Pictures paired with source code —
------------------------------------

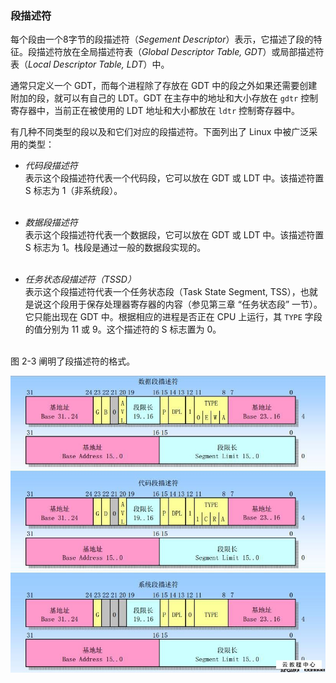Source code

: ### 段描述符

每个段由一个8字节的段描述符（*Segement Descriptor*）表示，它描述了段的特征。段描述符放在全局描述符表（*Global Descriptor Table, GDT*）或局部描述符表（*Local Descriptor Table, LDT*）中。

通常只定义一个 GDT，而每个进程除了存放在 GDT 中的段之外如果还需要创建附加的段，就可以有自己的 LDT。GDT 在主存中的地址和大小存放在 `gdtr` 控制寄存器中，当前正在被使用的 LDT 地址和大小都放在 `ldtr` 控制寄存器中。

有几种不同类型的段以及和它们对应的段描述符。下面列出了 Linux 中被广泛采用的类型：

* *代码段描述符*  
表示这个段描述符代表一个代码段，它可以放在 GDT 或 LDT 中。该描述符置 S 标志为 1（非系统段）。  
&emsp;

* *数据段描述符*  
表示这个段描述符代表一个数据段，它可以放在 GDT 或 LDT 中。该描述符置 S 标志为 1。栈段是通过一般的数据段实现的。  
&emsp;

* *任务状态段描述符（TSSD）*  
表示这个段描述符代表一个任务状态段（Task State Segment, TSS），也就是说这个段用于保存处理器寄存器的内容（参见第三章 “任务状态段” 一节）。它只能出现在 GDT 中。根据相应的进程是否正在 CPU 上运行，其 `TYPE` 字段的值分别为 11 或 9。这个描述符的 S 标志置为 0。  
&emsp;

图 2-3 阐明了段描述符的格式。

![图 2-3：段描述符格式](../static/2_3.jpg)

------------------------------------

BRIEF —
All lines of the entries above where "该描述符置" turns up should be reported.

EXPECTED ANSWER —
表示这个段描述符代表一个代码段，它可以放在 GDT 或 LDT 中。该描述符置 S 标志为 1（非系统段）。  
表示这个段描述符代表一个数据段，它可以放在 GDT 或 LDT 中。该描述符置 S 标志为 1。栈段是通过一般的数据段实现的。  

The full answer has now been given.